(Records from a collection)
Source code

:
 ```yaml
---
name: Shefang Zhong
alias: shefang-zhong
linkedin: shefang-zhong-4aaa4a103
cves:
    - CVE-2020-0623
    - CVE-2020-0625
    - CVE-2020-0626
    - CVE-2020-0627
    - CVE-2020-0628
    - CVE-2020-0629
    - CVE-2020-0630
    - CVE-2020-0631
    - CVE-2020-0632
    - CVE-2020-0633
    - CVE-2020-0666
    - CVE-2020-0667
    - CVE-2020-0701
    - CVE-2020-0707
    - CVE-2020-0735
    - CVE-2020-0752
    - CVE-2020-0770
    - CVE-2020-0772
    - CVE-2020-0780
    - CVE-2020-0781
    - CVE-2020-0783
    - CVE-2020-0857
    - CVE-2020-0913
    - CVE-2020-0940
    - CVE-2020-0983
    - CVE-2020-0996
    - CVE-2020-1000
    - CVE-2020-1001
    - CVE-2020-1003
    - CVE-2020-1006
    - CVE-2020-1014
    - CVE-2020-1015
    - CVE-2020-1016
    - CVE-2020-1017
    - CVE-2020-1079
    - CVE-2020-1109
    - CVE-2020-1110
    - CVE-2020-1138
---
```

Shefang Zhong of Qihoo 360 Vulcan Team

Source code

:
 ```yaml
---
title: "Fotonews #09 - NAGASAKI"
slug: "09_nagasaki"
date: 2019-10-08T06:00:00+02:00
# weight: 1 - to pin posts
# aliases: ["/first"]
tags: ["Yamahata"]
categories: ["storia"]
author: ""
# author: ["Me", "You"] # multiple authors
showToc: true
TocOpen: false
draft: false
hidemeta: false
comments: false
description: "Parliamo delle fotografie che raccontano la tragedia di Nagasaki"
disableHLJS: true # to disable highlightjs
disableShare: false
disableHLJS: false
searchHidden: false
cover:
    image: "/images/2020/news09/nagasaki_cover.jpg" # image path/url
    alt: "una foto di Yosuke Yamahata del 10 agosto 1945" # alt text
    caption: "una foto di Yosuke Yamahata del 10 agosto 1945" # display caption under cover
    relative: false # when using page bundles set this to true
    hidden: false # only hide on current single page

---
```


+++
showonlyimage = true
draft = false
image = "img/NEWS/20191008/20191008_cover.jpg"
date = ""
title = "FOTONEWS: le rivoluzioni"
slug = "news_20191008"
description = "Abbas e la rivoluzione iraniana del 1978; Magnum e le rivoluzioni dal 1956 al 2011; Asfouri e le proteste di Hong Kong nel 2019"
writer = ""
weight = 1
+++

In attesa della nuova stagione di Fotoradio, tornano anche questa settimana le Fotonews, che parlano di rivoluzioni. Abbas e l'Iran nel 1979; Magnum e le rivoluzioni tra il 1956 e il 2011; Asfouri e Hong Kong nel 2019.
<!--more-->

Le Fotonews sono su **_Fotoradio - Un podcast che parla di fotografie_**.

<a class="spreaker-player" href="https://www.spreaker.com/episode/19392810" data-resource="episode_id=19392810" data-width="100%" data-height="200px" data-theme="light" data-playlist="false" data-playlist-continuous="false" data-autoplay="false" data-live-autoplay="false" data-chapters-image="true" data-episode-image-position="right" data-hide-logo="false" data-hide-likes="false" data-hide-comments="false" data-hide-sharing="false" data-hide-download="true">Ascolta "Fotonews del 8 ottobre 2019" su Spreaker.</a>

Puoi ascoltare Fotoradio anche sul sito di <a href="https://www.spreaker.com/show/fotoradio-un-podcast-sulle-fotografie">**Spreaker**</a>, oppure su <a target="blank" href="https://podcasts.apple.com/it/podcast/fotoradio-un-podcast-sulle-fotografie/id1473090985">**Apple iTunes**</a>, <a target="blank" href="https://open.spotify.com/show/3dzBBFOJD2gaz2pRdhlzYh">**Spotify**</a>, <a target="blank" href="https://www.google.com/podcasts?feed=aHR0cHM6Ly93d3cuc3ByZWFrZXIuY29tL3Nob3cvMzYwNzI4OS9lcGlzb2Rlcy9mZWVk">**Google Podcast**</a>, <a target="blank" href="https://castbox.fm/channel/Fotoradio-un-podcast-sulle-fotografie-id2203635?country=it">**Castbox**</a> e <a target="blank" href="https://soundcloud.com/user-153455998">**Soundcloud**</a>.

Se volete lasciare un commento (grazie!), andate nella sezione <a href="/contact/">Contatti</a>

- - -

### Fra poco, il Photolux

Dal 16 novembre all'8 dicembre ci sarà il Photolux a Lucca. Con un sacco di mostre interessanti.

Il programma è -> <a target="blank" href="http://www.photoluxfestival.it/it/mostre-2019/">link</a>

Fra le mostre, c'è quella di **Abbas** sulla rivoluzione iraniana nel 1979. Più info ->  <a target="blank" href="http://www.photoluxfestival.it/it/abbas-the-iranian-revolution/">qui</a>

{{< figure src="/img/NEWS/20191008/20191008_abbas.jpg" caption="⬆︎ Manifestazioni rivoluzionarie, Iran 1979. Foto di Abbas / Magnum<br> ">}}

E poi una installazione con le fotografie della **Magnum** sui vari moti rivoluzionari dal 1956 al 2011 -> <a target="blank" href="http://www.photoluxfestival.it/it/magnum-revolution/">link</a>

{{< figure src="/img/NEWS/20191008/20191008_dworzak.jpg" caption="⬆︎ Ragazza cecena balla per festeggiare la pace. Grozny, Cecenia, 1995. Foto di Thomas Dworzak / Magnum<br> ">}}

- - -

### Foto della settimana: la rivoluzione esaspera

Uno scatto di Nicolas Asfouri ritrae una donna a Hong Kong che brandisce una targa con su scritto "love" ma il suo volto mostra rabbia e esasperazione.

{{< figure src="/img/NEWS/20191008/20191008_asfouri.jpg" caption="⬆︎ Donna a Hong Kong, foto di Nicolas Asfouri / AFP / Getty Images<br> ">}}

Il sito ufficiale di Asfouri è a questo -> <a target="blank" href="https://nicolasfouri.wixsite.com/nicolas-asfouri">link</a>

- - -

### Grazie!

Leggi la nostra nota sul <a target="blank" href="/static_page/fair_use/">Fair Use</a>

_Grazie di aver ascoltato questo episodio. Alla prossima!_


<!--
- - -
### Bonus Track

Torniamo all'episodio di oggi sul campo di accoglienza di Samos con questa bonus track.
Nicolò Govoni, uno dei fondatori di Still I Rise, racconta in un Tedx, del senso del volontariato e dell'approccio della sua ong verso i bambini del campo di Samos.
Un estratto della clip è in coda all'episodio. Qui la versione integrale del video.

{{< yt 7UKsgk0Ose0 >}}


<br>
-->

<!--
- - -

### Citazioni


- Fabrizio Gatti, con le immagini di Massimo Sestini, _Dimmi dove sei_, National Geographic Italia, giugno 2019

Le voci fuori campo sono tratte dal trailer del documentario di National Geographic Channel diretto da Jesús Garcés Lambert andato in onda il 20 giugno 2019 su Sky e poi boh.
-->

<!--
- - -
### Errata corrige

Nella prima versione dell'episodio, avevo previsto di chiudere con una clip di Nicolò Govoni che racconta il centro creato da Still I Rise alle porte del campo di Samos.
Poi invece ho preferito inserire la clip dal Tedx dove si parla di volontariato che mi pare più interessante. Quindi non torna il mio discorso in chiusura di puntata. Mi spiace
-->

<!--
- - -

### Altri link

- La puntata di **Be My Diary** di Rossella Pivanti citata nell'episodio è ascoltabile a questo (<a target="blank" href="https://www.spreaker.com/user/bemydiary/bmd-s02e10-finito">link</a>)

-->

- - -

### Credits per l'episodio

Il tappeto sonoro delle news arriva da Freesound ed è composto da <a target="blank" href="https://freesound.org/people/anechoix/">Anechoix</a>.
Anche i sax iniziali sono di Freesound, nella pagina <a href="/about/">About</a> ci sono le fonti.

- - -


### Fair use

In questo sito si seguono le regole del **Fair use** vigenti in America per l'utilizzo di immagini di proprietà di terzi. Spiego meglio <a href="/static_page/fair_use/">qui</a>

WORK INSTRUCTIONS: There is a line with "Hong Kong, foto" and a line with "### Bonus Track" above. Copy exactly those two lines and all lines between them, with nothing else.

RESPONSE:
{{< figure src="/img/NEWS/20191008/20191008_asfouri.jpg" caption="⬆︎ Donna a Hong Kong, foto di Nicolas Asfouri / AFP / Getty Images<br> ">}}

Il sito ufficiale di Asfouri è a questo -> <a target="blank" href="https://nicolasfouri.wixsite.com/nicolas-asfouri">link</a>

- - -

### Grazie!

Leggi la nostra nota sul <a target="blank" href="/static_page/fair_use/">Fair Use</a>

_Grazie di aver ascoltato questo episodio. Alla prossima!_


<!--
- - -
### Bonus Track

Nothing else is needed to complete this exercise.